Much has changed, Pei agreed, but the one thing that has not is the political system. If you look at footage of the National People's Congress, for example, there you see stasis. People have changed, society has changed, the economy has changed—but one thing that has not changed is political system. There must, Pei emphasized, be meaningful compatibility among society, the economy, and the political system. But the political system doesn't want to change. More than that, it wants society to change slower than it's changing. "At some point, either the political system gives, or social system slows down."

Pei copped to regularly fantasizing about how China could become democratic. "Economic performance is the key," he said. If it stays as strong as it's been, that would mean one kind of transition; but if it falls off, the Communist party will face rising social discontent. The party will ultimately split, and one of the splinter groups will end up trying to tap into that social discontent to gain legitimacy. No democratic transition has ever occurred without support from elements of the ruling elite, Pei said, and China won't be an exception.

It's a fallacy to say the system hasn't changed, Li countered: There have been big changes the National People's Conference—most conspicuously, its members are now younger, because of term limits and other reforms. There have been major changes to the composition of regional and municipal governments, as well. But these changes are not reported in the West, because, Li speculated, Western reporters aren't interested in this kind of story; they're interested in the dichotomy between dictatorship and democracy.

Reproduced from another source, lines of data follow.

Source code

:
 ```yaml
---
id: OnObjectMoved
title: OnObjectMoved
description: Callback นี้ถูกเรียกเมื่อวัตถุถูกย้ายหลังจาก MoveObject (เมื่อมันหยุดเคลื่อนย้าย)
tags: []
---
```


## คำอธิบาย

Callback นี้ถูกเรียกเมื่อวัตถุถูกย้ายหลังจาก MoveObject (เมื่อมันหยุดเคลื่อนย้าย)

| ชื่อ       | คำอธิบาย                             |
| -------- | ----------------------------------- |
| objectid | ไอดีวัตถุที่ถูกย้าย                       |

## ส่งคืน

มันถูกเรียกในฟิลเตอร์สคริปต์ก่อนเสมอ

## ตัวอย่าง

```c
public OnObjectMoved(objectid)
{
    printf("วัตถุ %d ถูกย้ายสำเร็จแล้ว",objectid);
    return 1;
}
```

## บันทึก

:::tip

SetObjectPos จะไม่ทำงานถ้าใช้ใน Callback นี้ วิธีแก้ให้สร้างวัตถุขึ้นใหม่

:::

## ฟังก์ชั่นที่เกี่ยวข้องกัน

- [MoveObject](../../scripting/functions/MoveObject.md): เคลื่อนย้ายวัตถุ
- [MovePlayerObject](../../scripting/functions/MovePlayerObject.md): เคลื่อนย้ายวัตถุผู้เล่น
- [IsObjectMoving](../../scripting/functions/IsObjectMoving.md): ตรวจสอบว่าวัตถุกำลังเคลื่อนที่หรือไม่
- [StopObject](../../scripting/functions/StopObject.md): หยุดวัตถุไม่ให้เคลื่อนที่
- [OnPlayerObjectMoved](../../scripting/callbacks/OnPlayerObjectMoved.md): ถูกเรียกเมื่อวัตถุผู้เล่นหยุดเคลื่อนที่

Fallows then asked Li about expatriation among the families of Chinese elites, noting the degree to which they've come to move their assets, or send their children to school, outside China. Li had little to say on this point, admitting that it was an issue, though insisting that it's highly overplayed. (Pei pointed out that the data on these matters are difficult to come by, but there are at least hundreds of cases of Chinese officials looking for American passports—and you don't ever see American officials looking for Chinese passports.)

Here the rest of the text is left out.